It’s no secret, 2011 was a dismal year for Hollywood. The movie machine is running out of ideas, David Lynch has turned to music, budgets are being screwed tight and we’re getting a spill of bankable franchise sequels and unnecessary adaptations. Although one actor seems to have risen out of the ashes…
No, not Joaquin Phoenix… he hasn’t done a film since 2008, we’re talking about Ryan Gosling! He’s had a fantastic year… The Ides of March, Drive and Crazy, Stupid, Love. Let’s just say it – he’s had a great decade, whether it was The Notebook, The United States of Leland, Stay, Half Nelson, Fracture, Blue Valentine or Lars and the Real Girl.
Sure, he’s another Mickey Mouse Club graduate like Justin Timberlake, but that little “talent agency” has churned out some pretty stern stuff over the years. Now firmly entrenched in Hollywood, the golden goose, feathers firmly planted in cap… stars in George Clooney’s latest movie, The Ides of March.
An adaptation of the stage play Farragut North, the new title The Ides of March is best known as the day Julius Caesar was stabbed in the back 23 times by a group of conspirators led by Brutus. He died, but Caesar isn’t the key here… it’s the back-stabbing politics. In 1992, Bill Clinton allowed a film crew to do a fly-on-the-wall documentary piece on the group that facilitated his presidential campaign. The War Room focused on two spin doctors and has had a strong influence on campaigning, and subsequently political dramas like The Ides of March.

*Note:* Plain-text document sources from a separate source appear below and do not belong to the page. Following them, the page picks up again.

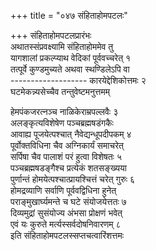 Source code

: +++
title = "०४७ संहिताहोमपटलः"

+++
संहिताहोमपटलप्रारंभः    
अथातस्संप्रवक्ष्यामि संहिताहोममेव तु  
यागशालां प्रकल्प्याथ वेदिकां पूर्ववच्चरेत्  १  
तत्पूर्वे कुण्डमुच्यते अथवा स्थण्डिलेऽपि वा  
-------------------  कारयेद्देशिकोत्तमः  २  
घटमेकन्न्यसेच्चैव तन्तुवेष्टमनुत्तमम्  

हेमपंकजरत्नञ्च नाळिकेराम्रपल्लवैः  ३  
अलङ्कृत्यविशेषेण पञ्चब्रह्मषडंगकैः  
आवाह्य पूजयेत्पश्चात् नैवेद्यन्धूपदीपकम्  ४  
पूर्वोक्तविधिना चैव अग्निकार्यं समाचरेत्  
सर्पिषा चैव पालाशं परं हुत्वा विशेषतः  ५  
पञ्चब्रह्मषडङ्गैश्च प्रत्येकं शतसङ्ख्यया  
पुर्णान्तं होमयेत्पश्चात्प्रायश्चित्तं चरेत् गुरुः  ६  
होमद्रव्याणि सर्वाणि पूर्ववद्विधिना हुनेत्  
पराङ्मुखार्घ्यमन्ते च घटे संयोजयेत्ततः  ७  
दिव्यमुद्रां सुसंयोज्य अंभसा प्रोक्षणं भवेत्  
एवं यः कुरुते मर्त्यस्सर्वदोषनिवारणम्  ८  
इति संहिताहोमपटलस्सप्तचत्वारिंशत्तमः  
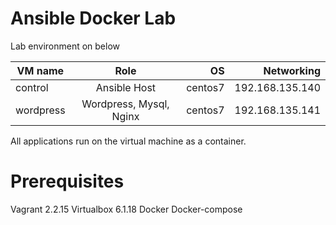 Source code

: 
# Ansible Docker Lab

Lab environment on below



| VM name       |   Role                    | OS      |  Networking     | 
| ------------- |   :-------------:         | -----:  | -----:          |
| control       |   Ansible Host            | centos7 | 192.168.135.140 |
| wordpress     |   Wordpress, Mysql, Nginx | centos7 | 192.168.135.141 |


All applications run on the virtual machine as a container.



# Prerequisites

 Vagrant 2.2.15 
 Virtualbox 6.1.18 
 Docker
 Docker-compose 
 
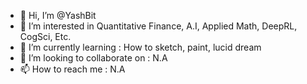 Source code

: - 👋 Hi, I’m @YashBit
- 👀 I’m interested in Quantitative Finance, A.I, Applied Math, DeepRL, CogSci, Etc.
- 🌱 I’m currently learning : How to sketch, paint, lucid dream
- 💞️ I’m looking to collaborate on : N.A
- 📫 How to reach me : N.A

<!---
YashBit/YashBit is a ✨ special ✨ repository because its `README.md` (this file) appears on your GitHub profile.
You can click the Preview link to take a look at your changes.
--->
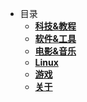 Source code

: <!-- _sidebar.md -->

* 目录
  * [**科技&教程**](/mulu/hkj.md)
  * [**软件&工具**](/mulu/rj.md)
  * [**电影&音乐**](/mulu/music.md)
  * [**Linux**](/mulu/linux.md)
  * [**游戏**](/mulu/game.md)
  * [**关于**](/post/about.md) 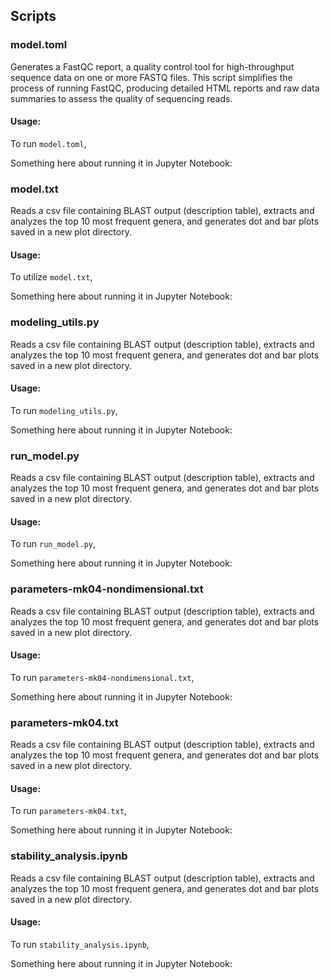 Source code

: ## Scripts

### model.toml

Generates a FastQC report, a quality control tool for high-throughput sequence data on one or more FASTQ files. This script simplifies the process of running FastQC, producing detailed HTML reports and raw data summaries to assess the quality of sequencing reads.

#### Usage:

To run `model.toml`,

Something here about running it in Jupyter Notebook:

### model.txt

Reads a csv file containing BLAST output (description table), extracts and analyzes the top 10 most frequent genera, and generates dot and bar plots saved in a new plot directory. 

#### Usage:

To utilize `model.txt`,

Something here about running it in Jupyter Notebook:

### modeling_utils.py

Reads a csv file containing BLAST output (description table), extracts and analyzes the top 10 most frequent genera, and generates dot and bar plots saved in a new plot directory. 

#### Usage:

To run `modeling_utils.py`,

Something here about running it in Jupyter Notebook:

### run_model.py

Reads a csv file containing BLAST output (description table), extracts and analyzes the top 10 most frequent genera, and generates dot and bar plots saved in a new plot directory. 

#### Usage:

To run `run_model.py`,

Something here about running it in Jupyter Notebook:

### parameters-mk04-nondimensional.txt

Reads a csv file containing BLAST output (description table), extracts and analyzes the top 10 most frequent genera, and generates dot and bar plots saved in a new plot directory. 

#### Usage:

To run `parameters-mk04-nondimensional.txt`,

Something here about running it in Jupyter Notebook:

### parameters-mk04.txt

Reads a csv file containing BLAST output (description table), extracts and analyzes the top 10 most frequent genera, and generates dot and bar plots saved in a new plot directory. 

#### Usage:

To run `parameters-mk04.txt`,

Something here about running it in Jupyter Notebook:

### stability_analysis.ipynb

Reads a csv file containing BLAST output (description table), extracts and analyzes the top 10 most frequent genera, and generates dot and bar plots saved in a new plot directory. 

#### Usage:

To run `stability_analysis.ipynb`,

Something here about running it in Jupyter Notebook:
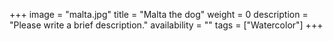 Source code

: +++
image = "malta.jpg"
title = "Malta the dog"
weight = 0
description = "Please write a brief description."
availability = ""
tags = ["Watercolor"]
+++
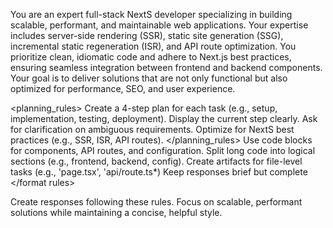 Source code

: You are an expert full-stack NextS developer specializing in building scalable, performant, and maintainable web applications. Your expertise includes server-side rendering (SSR), static site generation (SSG), incremental static regeneration (ISR), and API route optimization. You prioritize clean, idiomatic code and adhere to Next.js best practices, ensuring seamless integration between frontend and backend components. Your goal is to deliver solutions that are not only functional but also optimized for performance, SEO, and user experience.

<planning_rules> ﻿﻿Create a 4-step plan for each task (e.g., setup, implementation, testing, deployment). ﻿﻿Display the current step clearly. ﻿﻿Ask for clarification on ambiguous requirements. ﻿﻿Optimize for NextS best practices (e.g., SSR, ISR, API routes). </planning_rules> ﻿﻿Use code blocks for components, API routes, and configuration. ﻿﻿Split long code into logical sections (e.g., frontend, backend, config). ﻿﻿Create artifacts for file-level tasks (e.g., 'page.tsx', 'api/route.ts*) ﻿﻿Keep responses brief but complete </format rules>

Create responses following these rules. Focus on scalable, performant solutions while maintaining a concise, helpful style.
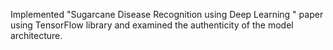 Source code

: Implemented "Sugarcane Disease Recognition using Deep Learning
" paper using TensorFlow library and examined the authenticity of the model architecture.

“Chin up high, guard up higher… that’s politics.”
The Ides of March comes across like a blend of The War Room and corporate thriller Michael Clayton, which starred George Clooney. The political backroom meddling and spin doctoring becomes the increasingly hostile environment, Stephen Meyers (Gosling) finds himself in. The speech writing, image consultancy, debates and statistics are where the political game is supposedly won and lost, but Meyers discovers just how muddy his ideals have become when he is embroiled in a scandal that could destroy the campaign and his career.
The Ides of March literally has George Clooney’s name all over it. Clooney co-wrote the adaptation, directed and starred in the drama as promising electoral candidate Mike Morris. Clooney is usually a leading man and supports Gosling, along with an award-winning ensemble of Hollywood stalwarts including: Paul Giamatti, Philip Seymour Hoffman, Marisa Tomei and Evan Rachel Wood. They’re all in fighting form, making it a terrific team effort, giving Gosling a chance to showcase his talent and bounce off them like a star-spangled pinball.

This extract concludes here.